▶ Task prompt: Each entry below has to be written out again without any change.
Task material section start
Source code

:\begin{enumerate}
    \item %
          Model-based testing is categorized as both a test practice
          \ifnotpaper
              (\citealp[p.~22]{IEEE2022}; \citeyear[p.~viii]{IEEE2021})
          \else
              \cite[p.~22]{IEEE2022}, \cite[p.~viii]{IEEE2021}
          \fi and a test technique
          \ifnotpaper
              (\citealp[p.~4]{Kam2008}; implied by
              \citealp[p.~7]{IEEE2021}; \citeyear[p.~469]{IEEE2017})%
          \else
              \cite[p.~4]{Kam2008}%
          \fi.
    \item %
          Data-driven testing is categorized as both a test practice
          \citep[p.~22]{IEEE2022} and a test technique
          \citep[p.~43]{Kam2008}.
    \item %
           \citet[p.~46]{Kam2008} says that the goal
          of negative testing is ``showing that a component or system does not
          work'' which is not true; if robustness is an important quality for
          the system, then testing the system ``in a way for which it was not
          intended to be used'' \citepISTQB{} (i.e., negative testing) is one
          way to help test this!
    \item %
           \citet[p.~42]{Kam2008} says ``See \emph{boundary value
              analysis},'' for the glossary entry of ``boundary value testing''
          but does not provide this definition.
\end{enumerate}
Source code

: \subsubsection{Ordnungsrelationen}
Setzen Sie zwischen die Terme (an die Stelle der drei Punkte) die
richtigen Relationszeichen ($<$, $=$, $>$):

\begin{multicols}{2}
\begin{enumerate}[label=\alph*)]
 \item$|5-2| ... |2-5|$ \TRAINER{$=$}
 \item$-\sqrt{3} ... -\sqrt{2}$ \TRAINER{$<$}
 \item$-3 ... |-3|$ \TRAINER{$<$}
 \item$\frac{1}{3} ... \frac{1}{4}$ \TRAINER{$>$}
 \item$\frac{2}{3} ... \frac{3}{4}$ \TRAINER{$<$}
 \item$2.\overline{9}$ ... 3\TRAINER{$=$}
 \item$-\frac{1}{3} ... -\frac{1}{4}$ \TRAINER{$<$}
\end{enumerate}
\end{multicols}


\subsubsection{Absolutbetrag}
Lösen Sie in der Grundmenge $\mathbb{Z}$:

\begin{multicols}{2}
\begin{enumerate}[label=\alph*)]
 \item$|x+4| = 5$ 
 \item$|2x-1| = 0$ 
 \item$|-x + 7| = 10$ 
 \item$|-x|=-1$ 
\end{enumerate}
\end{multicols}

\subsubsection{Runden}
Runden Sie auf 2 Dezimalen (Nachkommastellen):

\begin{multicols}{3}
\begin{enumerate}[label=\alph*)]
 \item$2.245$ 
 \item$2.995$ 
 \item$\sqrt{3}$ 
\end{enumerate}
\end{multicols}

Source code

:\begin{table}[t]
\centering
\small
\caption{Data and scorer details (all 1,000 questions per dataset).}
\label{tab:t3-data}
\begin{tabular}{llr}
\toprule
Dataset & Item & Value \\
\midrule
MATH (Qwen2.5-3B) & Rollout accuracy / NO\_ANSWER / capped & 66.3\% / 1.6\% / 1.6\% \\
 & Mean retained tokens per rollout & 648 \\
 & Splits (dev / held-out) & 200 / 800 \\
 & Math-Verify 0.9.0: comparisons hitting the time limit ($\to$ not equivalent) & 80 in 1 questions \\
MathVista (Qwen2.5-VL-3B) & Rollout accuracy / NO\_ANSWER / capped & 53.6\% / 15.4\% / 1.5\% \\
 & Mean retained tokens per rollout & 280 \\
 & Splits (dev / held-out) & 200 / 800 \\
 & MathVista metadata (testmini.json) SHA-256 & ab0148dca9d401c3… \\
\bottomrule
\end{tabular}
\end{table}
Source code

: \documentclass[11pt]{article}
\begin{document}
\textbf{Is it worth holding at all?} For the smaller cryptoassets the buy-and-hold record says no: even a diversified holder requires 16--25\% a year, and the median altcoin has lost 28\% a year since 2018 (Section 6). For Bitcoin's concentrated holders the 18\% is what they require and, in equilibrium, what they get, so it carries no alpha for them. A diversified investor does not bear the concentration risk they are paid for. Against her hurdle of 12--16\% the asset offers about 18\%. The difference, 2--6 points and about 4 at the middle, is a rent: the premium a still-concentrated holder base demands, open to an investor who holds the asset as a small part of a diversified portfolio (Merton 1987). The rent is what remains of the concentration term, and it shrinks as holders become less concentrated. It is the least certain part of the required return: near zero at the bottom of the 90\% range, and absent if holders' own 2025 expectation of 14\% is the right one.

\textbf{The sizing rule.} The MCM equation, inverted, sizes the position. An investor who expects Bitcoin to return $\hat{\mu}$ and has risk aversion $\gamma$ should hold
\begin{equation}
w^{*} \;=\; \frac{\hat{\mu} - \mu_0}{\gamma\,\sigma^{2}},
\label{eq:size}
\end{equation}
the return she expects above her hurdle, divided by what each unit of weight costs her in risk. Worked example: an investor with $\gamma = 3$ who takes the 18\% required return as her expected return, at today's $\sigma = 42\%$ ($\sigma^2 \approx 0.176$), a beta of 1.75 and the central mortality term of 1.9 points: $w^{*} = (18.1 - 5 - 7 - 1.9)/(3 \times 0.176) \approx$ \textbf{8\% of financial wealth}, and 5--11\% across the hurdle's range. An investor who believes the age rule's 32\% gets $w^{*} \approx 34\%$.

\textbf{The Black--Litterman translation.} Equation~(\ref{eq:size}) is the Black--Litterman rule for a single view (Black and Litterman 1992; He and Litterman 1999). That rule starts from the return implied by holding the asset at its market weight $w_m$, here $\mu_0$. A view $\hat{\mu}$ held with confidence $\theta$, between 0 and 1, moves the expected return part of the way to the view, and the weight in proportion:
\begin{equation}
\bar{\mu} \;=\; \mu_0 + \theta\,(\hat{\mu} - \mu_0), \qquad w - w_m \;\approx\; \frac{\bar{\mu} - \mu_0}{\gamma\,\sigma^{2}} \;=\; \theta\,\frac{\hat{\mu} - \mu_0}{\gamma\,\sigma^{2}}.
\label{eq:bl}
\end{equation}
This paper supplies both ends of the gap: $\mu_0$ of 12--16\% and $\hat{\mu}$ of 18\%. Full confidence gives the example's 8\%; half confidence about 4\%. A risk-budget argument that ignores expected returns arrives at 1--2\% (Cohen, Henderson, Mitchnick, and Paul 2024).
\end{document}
Task material section end
▶ Answer section:
Source code

:\begin{enumerate}
    \item %
          Model-based testing is categorized as both a test practice
          \ifnotpaper
              (\citealp[p.~22]{IEEE2022}; \citeyear[p.~viii]{IEEE2021})
          \else
              \cite[p.~22]{IEEE2022}, \cite[p.~viii]{IEEE2021}
          \fi and a test technique
          \ifnotpaper
              (\citealp[p.~4]{Kam2008}; implied by
              \citealp[p.~7]{IEEE2021}; \citeyear[p.~469]{IEEE2017})%
          \else
              \cite[p.~4]{Kam2008}%
          \fi.
    \item %
          Data-driven testing is categorized as both a test practice
          \citep[p.~22]{IEEE2022} and a test technique
          \citep[p.~43]{Kam2008}.
    \item %
           \citet[p.~46]{Kam2008} says that the goal
          of negative testing is ``showing that a component or system does not
          work'' which is not true; if robustness is an important quality for
          the system, then testing the system ``in a way for which it was not
          intended to be used'' \citepISTQB{} (i.e., negative testing) is one
          way to help test this!
    \item %
           \citet[p.~42]{Kam2008} says ``See \emph{boundary value
              analysis},'' for the glossary entry of ``boundary value testing''
          but does not provide this definition.
\end{enumerate}
Source code

: \subsubsection{Ordnungsrelationen}
Setzen Sie zwischen die Terme (an die Stelle der drei Punkte) die
richtigen Relationszeichen ($<$, $=$, $>$):

\begin{multicols}{2}
\begin{enumerate}[label=\alph*)]
 \item$|5-2| ... |2-5|$ \TRAINER{$=$}
 \item$-\sqrt{3} ... -\sqrt{2}$ \TRAINER{$<$}
 \item$-3 ... |-3|$ \TRAINER{$<$}
 \item$\frac{1}{3} ... \frac{1}{4}$ \TRAINER{$>$}
 \item$\frac{2}{3} ... \frac{3}{4}$ \TRAINER{$<$}
 \item$2.\overline{9}$ ... 3\TRAINER{$=$}
 \item$-\frac{1}{3} ... -\frac{1}{4}$ \TRAINER{$<$}
\end{enumerate}
\end{multicols}


\subsubsection{Absolutbetrag}
Lösen Sie in der Grundmenge $\mathbb{Z}$:

\begin{multicols}{2}
\begin{enumerate}[label=\alph*)]
 \item$|x+4| = 5$ 
 \item$|2x-1| = 0$ 
 \item$|-x + 7| = 10$ 
 \item$|-x|=-1$ 
\end{enumerate}
\end{multicols}

\subsubsection{Runden}
Runden Sie auf 2 Dezimalen (Nachkommastellen):

\begin{multicols}{3}
\begin{enumerate}[label=\alph*)]
 \item$2.245$ 
 \item$2.995$ 
 \item$\sqrt{3}$ 
\end{enumerate}
\end{multicols}

Source code

:\begin{table}[t]
\centering
\small
\caption{Data and scorer details (all 1,000 questions per dataset).}
\label{tab:t3-data}
\begin{tabular}{llr}
\toprule
Dataset & Item & Value \\
\midrule
MATH (Qwen2.5-3B) & Rollout accuracy / NO\_ANSWER / capped & 66.3\% / 1.6\% / 1.6\% \\
 & Mean retained tokens per rollout & 648 \\
 & Splits (dev / held-out) & 200 / 800 \\
 & Math-Verify 0.9.0: comparisons hitting the time limit ($\to$ not equivalent) & 80 in 1 questions \\
MathVista (Qwen2.5-VL-3B) & Rollout accuracy / NO\_ANSWER / capped & 53.6\% / 15.4\% / 1.5\% \\
 & Mean retained tokens per rollout & 280 \\
 & Splits (dev / held-out) & 200 / 800 \\
 & MathVista metadata (testmini.json) SHA-256 & ab0148dca9d401c3… \\
\bottomrule
\end{tabular}
\end{table}
Source code

: \documentclass[11pt]{article}
\begin{document}
\textbf{Is it worth holding at all?} For the smaller cryptoassets the buy-and-hold record says no: even a diversified holder requires 16--25\% a year, and the median altcoin has lost 28\% a year since 2018 (Section 6). For Bitcoin's concentrated holders the 18\% is what they require and, in equilibrium, what they get, so it carries no alpha for them. A diversified investor does not bear the concentration risk they are paid for. Against her hurdle of 12--16\% the asset offers about 18\%. The difference, 2--6 points and about 4 at the middle, is a rent: the premium a still-concentrated holder base demands, open to an investor who holds the asset as a small part of a diversified portfolio (Merton 1987). The rent is what remains of the concentration term, and it shrinks as holders become less concentrated. It is the least certain part of the required return: near zero at the bottom of the 90\% range, and absent if holders' own 2025 expectation of 14\% is the right one.

\textbf{The sizing rule.} The MCM equation, inverted, sizes the position. An investor who expects Bitcoin to return $\hat{\mu}$ and has risk aversion $\gamma$ should hold
\begin{equation}
w^{*} \;=\; \frac{\hat{\mu} - \mu_0}{\gamma\,\sigma^{2}},
\label{eq:size}
\end{equation}
the return she expects above her hurdle, divided by what each unit of weight costs her in risk. Worked example: an investor with $\gamma = 3$ who takes the 18\% required return as her expected return, at today's $\sigma = 42\%$ ($\sigma^2 \approx 0.176$), a beta of 1.75 and the central mortality term of 1.9 points: $w^{*} = (18.1 - 5 - 7 - 1.9)/(3 \times 0.176) \approx$ \textbf{8\% of financial wealth}, and 5--11\% across the hurdle's range. An investor who believes the age rule's 32\% gets $w^{*} \approx 34\%$.

\textbf{The Black--Litterman translation.} Equation~(\ref{eq:size}) is the Black--Litterman rule for a single view (Black and Litterman 1992; He and Litterman 1999). That rule starts from the return implied by holding the asset at its market weight $w_m$, here $\mu_0$. A view $\hat{\mu}$ held with confidence $\theta$, between 0 and 1, moves the expected return part of the way to the view, and the weight in proportion:
\begin{equation}
\bar{\mu} \;=\; \mu_0 + \theta\,(\hat{\mu} - \mu_0), \qquad w - w_m \;\approx\; \frac{\bar{\mu} - \mu_0}{\gamma\,\sigma^{2}} \;=\; \theta\,\frac{\hat{\mu} - \mu_0}{\gamma\,\sigma^{2}}.
\label{eq:bl}
\end{equation}
This paper supplies both ends of the gap: $\mu_0$ of 12--16\% and $\hat{\mu}$ of 18\%. Full confidence gives the example's 8\%; half confidence about 4\%. A risk-budget argument that ignores expected returns arrives at 1--2\% (Cohen, Henderson, Mitchnick, and Paul 2024).
\end{document}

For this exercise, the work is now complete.